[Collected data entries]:

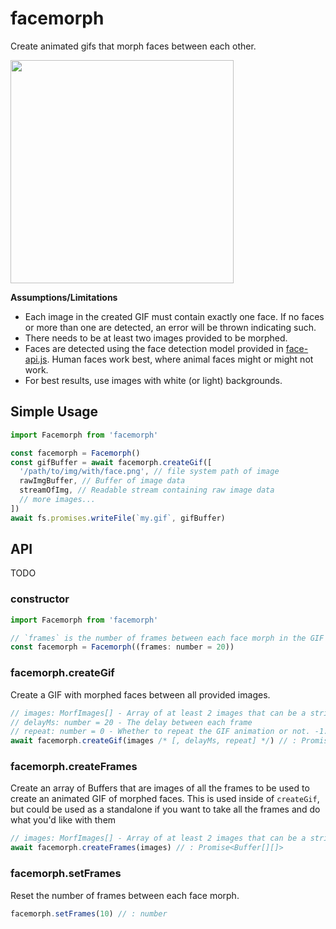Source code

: # facemorph

Create animated gifs that morph faces between each other.

<img src="https://user-images.githubusercontent.com/13718950/95856421-fc237580-0d27-11eb-9e0c-12330660ccf5.gif" width="357">

**Assumptions/Limitations**

- Each image in the created GIF must contain exactly one face. If no faces or more than one are detected, an error will be thrown indicating such.
- There needs to be at least two images provided to be morphed.
- Faces are detected using the face detection model provided in [face-api.js](https://github.com/justadudewhohacks/face-api.js/). Human faces work best, where animal faces might or might not work.
- For best results, use images with white (or light) backgrounds.

## Simple Usage

```js
import Facemorph from 'facemorph'

const facemorph = Facemorph()
const gifBuffer = await facemorph.createGif([
  '/path/to/img/with/face.png', // file system path of image
  rawImgBuffer, // Buffer of image data
  streamOfImg, // Readable stream containing raw image data
  // more images...
])
await fs.promises.writeFile(`my.gif`, gifBuffer)
```

## API

TODO

### constructor

```js
import Facemorph from 'facemorph'

// `frames` is the number of frames between each face morph in the GIF
const facemorph = Facemorph((frames: number = 20))
```

### facemorph.createGif

Create a GIF with morphed faces between all provided images.

```js
// images: MorfImages[] - Array of at least 2 images that can be a string, Readable stream, or raw Buffer
// delayMs: number = 20 - The delay between each frame
// repeat: number = 0 - Whether to repeat the GIF animation or not. -1: no repeat, 0 repeat
await facemorph.createGif(images /* [, delayMs, repeat] */) // : Promise<Buffer>
```

### facemorph.createFrames

Create an array of Buffers that are images of all the frames to be used
to create an animated GIF of morphed faces. This is used inside of `createGif`,
but could be used as a standalone if you want to take all the frames and do what
you'd like with them

```js
// images: MorfImages[] - Array of at least 2 images that can be a string, Readable stream, or raw Buffer
await facemorph.createFrames(images) // : Promise<Buffer[][]>
```

### facemorph.setFrames

Reset the number of frames between each face morph.

```js
facemorph.setFrames(10) // : number
```
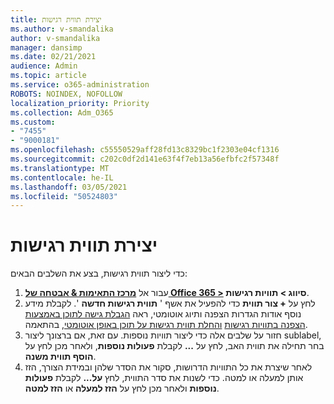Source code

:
 ```yaml
---
title: יצירת תווית רגישות
ms.author: v-smandalika
author: v-smandalika
manager: dansimp
ms.date: 02/21/2021
audience: Admin
ms.topic: article
ms.service: o365-administration
ROBOTS: NOINDEX, NOFOLLOW
localization_priority: Priority
ms.collection: Adm_O365
ms.custom:
- "7455"
- "9000181"
ms.openlocfilehash: c55550529aff28fd13c8329bc1f2303e04cf1316
ms.sourcegitcommit: c202c0df2d141e63f4f7eb13a56efbfc2f57348f
ms.translationtype: MT
ms.contentlocale: he-IL
ms.lasthandoff: 03/05/2021
ms.locfileid: "50524803"
---
```

# <a name="create-a-sensitivity-label"></a>יצירת תווית רגישות

כדי ליצור תווית רגישות, בצע את השלבים הבאים:

1. עבור אל **[מרכז התאימות & אבטחה של Office 365 >](https://sip.protection.office.com/) סיווג > תוויות רגישות**.
2. לחץ על **+ צור תווית** כדי להפעיל את אשף ' **תווית רגישות חדשה** '. לקבלת מידע נוסף אודות הגדרות הצפנה ותיוג אוטומטי, ראה [הגבלת גישה לתוכן באמצעות הצפנה בתוויות רגישות](https://docs.microsoft.com/microsoft-365/compliance/encryption-sensitivity-labels) [והחלת תווית רגישות על תוכן באופן אוטומטי](https://docs.microsoft.com/microsoft-365/compliance/apply-sensitivity-label-automatically), בהתאמה.
3. חזור על שלבים אלה כדי ליצור תוויות נוספות. עם זאת, אם ברצונך ליצור sublabel, בחר תחילה את תווית האב, לחץ על **...** לקבלת **פעולות נוספות**, ולאחר מכן לחץ על **הוסף תווית משנה**.
4. לאחר שיצרת את כל התוויות הדרושות, סקור את הסדר שלהן ובמידת הצורך, הזז אותן למעלה או למטה. כדי לשנות את סדר התווית, לחץ **על...** לקבלת **פעולות נוספות** ולאחר מכן לחץ על **הזז למעלה** או **הזז למטה**. 
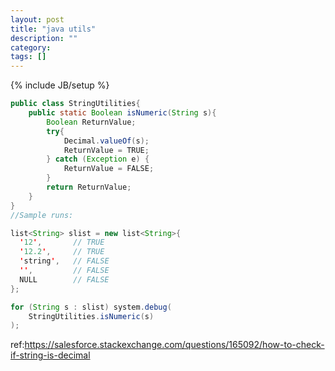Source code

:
 ```yaml
---
layout: post
title: "java utils"
description: ""
category: 
tags: []
---
```

{% include JB/setup %}

```java
public class StringUtilities{
    public static Boolean isNumeric(String s){
        Boolean ReturnValue;
        try{
            Decimal.valueOf(s);
            ReturnValue = TRUE; 
        } catch (Exception e) {
            ReturnValue = FALSE;
        }
        return ReturnValue;
    }
}
//Sample runs:

list<String> slist = new list<String>{
  '12',       // TRUE
  '12.2',     // TRUE
  'string',   // FALSE
  '',         // FALSE
  NULL        // FALSE
};

for (String s : slist) system.debug(
    StringUtilities.isNumeric(s)
);

```
ref:https://salesforce.stackexchange.com/questions/165092/how-to-check-if-string-is-decimal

[Prompt]:
Look through the entries above. Copy out every line holding the word "StringUtilities".

[Task output]:
public class StringUtilities{
    StringUtilities.isNumeric(s)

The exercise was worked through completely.